Listed records START
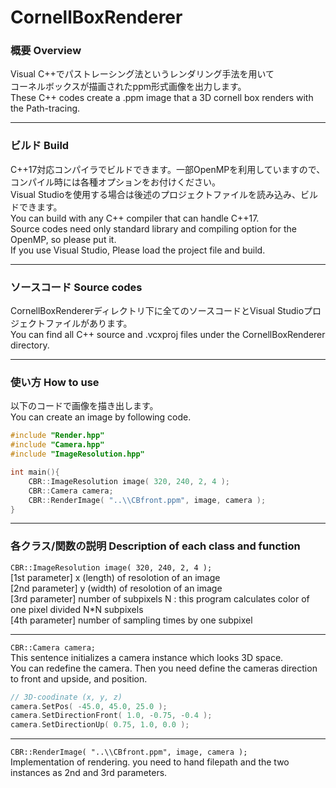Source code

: # CornellBoxRenderer
     
### 概要 Overview
Visual C++でパストレーシング法というレンダリング手法を用いて       
コーネルボックスが描画されたppm形式画像を出力します。     
These C++ codes create a .ppm image that a 3D cornell box renders with the Path-tracing.
*****

### ビルド Build
C++17対応コンパイラでビルドできます。一部OpenMPを利用していますので、コンパイル時には各種オプションをお付けください。    
Visual Studioを使用する場合は後述のプロジェクトファイルを読み込み、ビルドできます。     
You can build with any C++ compiler that can handle C++17.     
Source codes need only standard library and compiling option for the OpenMP, so please put it.     
If you use Visual Studio, Please load the project file and build.     
*****

### ソースコード Source codes
CornellBoxRendererディレクトリ下に全てのソースコードとVisual Studioプロジェクトファイルがあります。     
You can find all C++ source and .vcxproj files under the CornellBoxRenderer directory.     
*****
     
### 使い方 How to use
以下のコードで画像を描き出します。     
You can create an image by following code.
```cpp
#include "Render.hpp"
#include "Camera.hpp"
#include "ImageResolution.hpp"

int main(){
	CBR::ImageResolution image( 320, 240, 2, 4 ); 
	CBR::Camera camera;
	CBR::RenderImage( "..\\CBfront.ppm", image, camera );
}
```     
*****
     
### 各クラス/関数の説明 Description of each class and function
`CBR::ImageResolution image( 320, 240, 2, 4 );`     
[1st parameter] x (length) of resolotion of an image     
[2nd parameter] y (width) of resolotion of an image     
[3rd parameter] number of subpixels N : this program calculates color of one pixel divided N*N subpixels     
[4th parameter] number of sampling times by one subpixel     
*****
`CBR::Camera camera;`     
This sentence initializes a camera instance which looks 3D space.     
You can redefine the camera. Then you need define the cameras direction to front and upside, and position.
```cpp
// 3D-coodinate (x, y, z)
camera.SetPos( -45.0, 45.0, 25.0 );
camera.SetDirectionFront( 1.0, -0.75, -0.4 );
camera.SetDirectionUp( 0.75, 1.0, 0.0 );
```     
*****
`CBR::RenderImage( "..\\CBfront.ppm", image, camera );`     
Implementation of rendering. you need to hand filepath and the two instances as 2nd and 3rd parameters.
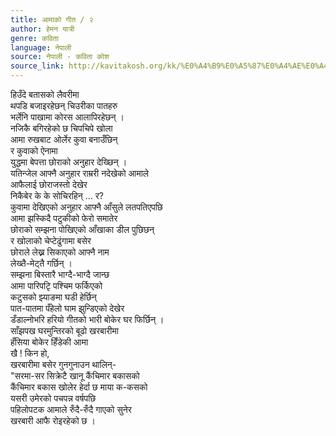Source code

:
 ```yaml
---
title: आमाको गीत / २
author: हेमन यात्री
genre: कविता
language: नेपाली
source: नेपाली - कविता कोश
source_link: http://kavitakosh.org/kk/%E0%A4%B9%E0%A5%87%E0%A4%AE%E0%A4%A8_%E0%A4%AF%E0%A4%BE%E0%A4%A4%E0%A5%8D%E0%A4%B0%E0%A5%80
---
```


हिउँदे बतासको लैवरीमा  
थपडि बजाइरहेछन् चिउरीका पातहरु  
भर्लेनि पाखामा कोरस आलापिरहेछन् ।  
नजिकै बगिरहेको छ चिपचिपे खोला  
आमा रुखबाट ओर्लेर कुवा बनाउँछिन्  
र कुवाको ऐनामा  
युद्धमा बेपत्ता छोराको अनुहार देख्छिन् ।  
यतिन्जेल आफ्नै अनुहार राम्ररी नदेखेको आमाले  
आफैलाई छोराजस्तो देखेर  
निकैबेर के के सोचिरहिन् ... र?  
कुवामा देखिएको अनुहार आफ्नै आँसुले लतपतिएपछि  
आमा झस्किदै पटुकीको फेरो समातेर  
छोराको सम्झना पोखिएको आँखाका डील पुछिछन्  
र खोलाको चेप्टेढुंगामा बसेर  
छोराले लेख्न सिकाएको आफ्नै नाम  
लेख्तै-मेट्तै गर्छिन् ।  
सम्झना बिस्तारै भाग्दै-भाग्दै जान्छ  
आमा पारिपटिृ पश्चिम फर्किएको  
कटुसको झ्याङमा घडी हेर्छिन्  
पात-पातमा पँहेलो घाम झुन्डिएको देखेर  
डँडाल्नोभरि हरियो गीतको भारी बोकेर घर फिर्छिन् ।  
साँझपख घरमुन्तिरको बूढो खरबारीमा  
हँसिया बोकेर हिँडेकी आमा  
खै ! किन हो,  
खरबारीमा बसेर गुनगुनाउन थालिन्-  
"सरमा-सर सिक्रेटै खानू कैंचिमार बकासको  
कैंचिमार बकास खोलेर हेर्दा छ माया क-कसको  
यसरी उमेरको पचपन्न वर्षपछि  
पहिलोपटक आमाले रुँदै-रुँदै गाएको सुनेर  
खरबारी आफै रोइरहेको छ ।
Listed records END
- **What is required**:
Give back, exactly and without pictures, the stretch of the records above from the line containing "This sentence initializes" through the line containing "कुवामा देखिएको अनुहार", with both end lines included.

- **Your response**:
This sentence initializes a camera instance which looks 3D space.     
You can redefine the camera. Then you need define the cameras direction to front and upside, and position.
```cpp
// 3D-coodinate (x, y, z)
camera.SetPos( -45.0, 45.0, 25.0 );
camera.SetDirectionFront( 1.0, -0.75, -0.4 );
camera.SetDirectionUp( 0.75, 1.0, 0.0 );
```     
*****
`CBR::RenderImage( "..\\CBfront.ppm", image, camera );`     
Implementation of rendering. you need to hand filepath and the two instances as 2nd and 3rd parameters.
Source code

:
 ```yaml
---
title: आमाको गीत / २
author: हेमन यात्री
genre: कविता
language: नेपाली
source: नेपाली - कविता कोश
source_link: http://kavitakosh.org/kk/%E0%A4%B9%E0%A5%87%E0%A4%AE%E0%A4%A8_%E0%A4%AF%E0%A4%BE%E0%A4%A4%E0%A5%8D%E0%A4%B0%E0%A5%80
---
```


हिउँदे बतासको लैवरीमा  
थपडि बजाइरहेछन् चिउरीका पातहरु  
भर्लेनि पाखामा कोरस आलापिरहेछन् ।  
नजिकै बगिरहेको छ चिपचिपे खोला  
आमा रुखबाट ओर्लेर कुवा बनाउँछिन्  
र कुवाको ऐनामा  
युद्धमा बेपत्ता छोराको अनुहार देख्छिन् ।  
यतिन्जेल आफ्नै अनुहार राम्ररी नदेखेको आमाले  
आफैलाई छोराजस्तो देखेर  
निकैबेर के के सोचिरहिन् ... र?  
कुवामा देखिएको अनुहार आफ्नै आँसुले लतपतिएपछि  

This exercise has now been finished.